Materials provided -
┌────────

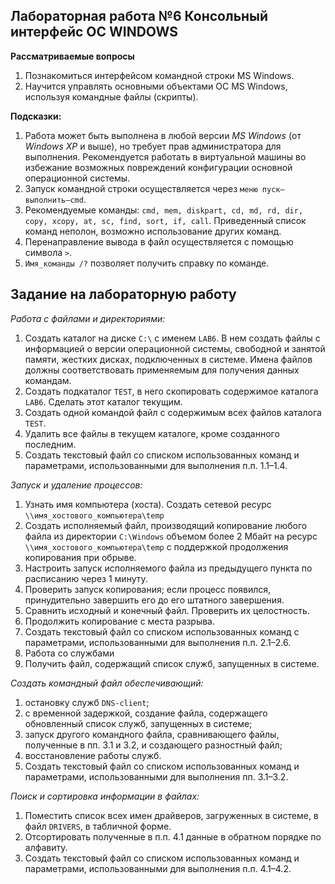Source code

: ## Лабораторная работа №6 Консольный интерфейс ОС WINDOWS

**Рассматриваемые вопросы**

1. Познакомиться интерфейсом командной строки MS Windows.
2. Научится управлять основными объектами ОС MS Windows, используя командные файлы (скрипты).

**Подсказки:**

1. Работа может быть выполнена в любой версии _MS Windows_ (от _Windows XP_ и выше), но требует прав администратора для выполнения. Рекомендуется работать в виртуальной машины во избежание возможных повреждений конфигурации основной операционной системы.
2. Запуск командной строки осуществляется через `меню пуск–выполнить–cmd`.
3. Рекомендуемые команды: `cmd, mem, diskpart, cd, md, rd, dir, copy, xcopy, at, sc, find, sort, if, call`. Приведенный список команд неполон, возможно использование других команд.
4. Перенаправление вывода в файл осуществляется с помощью символа `>`.
5. `Имя_команды /?` позволяет получить справку по команде.

## Задание на лабораторную работу

_Работа с файлами и директориями:_

1. Создать каталог на диске `С:\` с именем `LAB6`. В нем создать файлы с информацией о версии операционной системы, свободной и занятой памяти, жестких дисках, подключенных в системе. Имена файлов должны соответствовать применяемым для получения данных командам.
2. Создать подкаталог `TEST`, в него скопировать содержимое каталога `LAB6`. Сделать этот каталог текущим.
3. Создать одной командой файл с содержимым всех файлов каталога `TEST`.
4. Удалить все файлы в текущем каталоге, кроме созданного последним.
5. Создать текстовый файл со списком использованных команд и параметрами, использованными для выполнения п.п. 1.1–1.4.

_Запуск и удаление процессов:_

1. Узнать имя компьютера (хоста). Создать сетевой ресурс `\\имя_хостового_компьютера\temp`
2. Создать исполняемый файл, производящий копирование любого файла из директории `C:\Windows` объемом более 2 Мбайт на ресурс `\\имя_хостового_компьютера\temp` с поддержкой продолжения копирования при обрыве.
3. Настроить запуск исполняемого файла из предыдущего пункта по расписанию через 1 минуту.
4. Проверить запуск копирования; если процесс появился, принудительно завершить его до его штатного завершения.
5. Сравнить исходный и конечный файл. Проверить их целостность.
6. Продолжить копирование с места разрыва.
7. Создать текстовый файл со списком использованных команд с параметрами, использованными для выполнения п.п. 2.1–2.6.
3. Работа со службами
1. Получить файл, содержащий список служб, запущенных в системе.

_Создать командный файл обеспечивающий:_

1. остановку служб `DNS-client`;
2. с временной задержкой, создание файла, содержащего обновленный список служб, запущенных в системе;
3. запуск другого командного файла, сравнивающего файлы, полученные в пп. 3.1 и 3.2, и создающего разностный файл;
4. восстановление работы служб.
3. Создать текстовый файл со списком использованных команд и параметрами, использованными для выполнения пп. 3.1–3.2.

_Поиск и сортировка информации в файлах:_

1. Поместить список всех имен драйверов, загруженных в системе, в файл `DRIVERS`, в табличной форме.
2. Отсортировать полученные в п.п. 4.1 данные в обратном порядке по алфавиту.
3. Создать текстовый файл со списком использованных команд и параметрами, использованными для выполнения п.п. 4.1–4.2.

└────────

What the task asks -
Go through the entries and retype each one exactly, skipping any image.

Result for this task -
Source code

: ## Лабораторная работа №6 Консольный интерфейс ОС WINDOWS

**Рассматриваемые вопросы**

1. Познакомиться интерфейсом командной строки MS Windows.
2. Научится управлять основными объектами ОС MS Windows, используя командные файлы (скрипты).

**Подсказки:**

1. Работа может быть выполнена в любой версии _MS Windows_ (от _Windows XP_ и выше), но требует прав администратора для выполнения. Рекомендуется работать в виртуальной машины во избежание возможных повреждений конфигурации основной операционной системы.
2. Запуск командной строки осуществляется через `меню пуск–выполнить–cmd`.
3. Рекомендуемые команды: `cmd, mem, diskpart, cd, md, rd, dir, copy, xcopy, at, sc, find, sort, if, call`. Приведенный список команд неполон, возможно использование других команд.
4. Перенаправление вывода в файл осуществляется с помощью символа `>`.
5. `Имя_команды /?` позволяет получить справку по команде.

## Задание на лабораторную работу

_Работа с файлами и директориями:_

1. Создать каталог на диске `С:\` с именем `LAB6`. В нем создать файлы с информацией о версии операционной системы, свободной и занятой памяти, жестких дисках, подключенных в системе. Имена файлов должны соответствовать применяемым для получения данных командам.
2. Создать подкаталог `TEST`, в него скопировать содержимое каталога `LAB6`. Сделать этот каталог текущим.
3. Создать одной командой файл с содержимым всех файлов каталога `TEST`.
4. Удалить все файлы в текущем каталоге, кроме созданного последним.
5. Создать текстовый файл со списком использованных команд и параметрами, использованными для выполнения п.п. 1.1–1.4.

_Запуск и удаление процессов:_

1. Узнать имя компьютера (хоста). Создать сетевой ресурс `\\имя_хостового_компьютера\temp`
2. Создать исполняемый файл, производящий копирование любого файла из директории `C:\Windows` объемом более 2 Мбайт на ресурс `\\имя_хостового_компьютера\temp` с поддержкой продолжения копирования при обрыве.
3. Настроить запуск исполняемого файла из предыдущего пункта по расписанию через 1 минуту.
4. Проверить запуск копирования; если процесс появился, принудительно завершить его до его штатного завершения.
5. Сравнить исходный и конечный файл. Проверить их целостность.
6. Продолжить копирование с места разрыва.
7. Создать текстовый файл со списком использованных команд с параметрами, использованными для выполнения п.п. 2.1–2.6.
3. Работа со службами
1. Получить файл, содержащий список служб, запущенных в системе.

_Создать командный файл обеспечивающий:_

1. остановку служб `DNS-client`;
2. с временной задержкой, создание файла, содержащего обновленный список служб, запущенных в системе;
3. запуск другого командного файла, сравнивающего файлы, полученные в пп. 3.1 и 3.2, и создающего разностный файл;
4. восстановление работы служб.
3. Создать текстовый файл со списком использованных команд и параметрами, использованными для выполнения пп. 3.1–3.2.

_Поиск и сортировка информации в файлах:_

1. Поместить список всех имен драйверов, загруженных в системе, в файл `DRIVERS`, в табличной форме.
2. Отсортировать полученные в п.п. 4.1 данные в обратном порядке по алфавиту.
3. Создать текстовый файл со списком использованных команд и параметрами, использованными для выполнения п.п. 4.1–4.2.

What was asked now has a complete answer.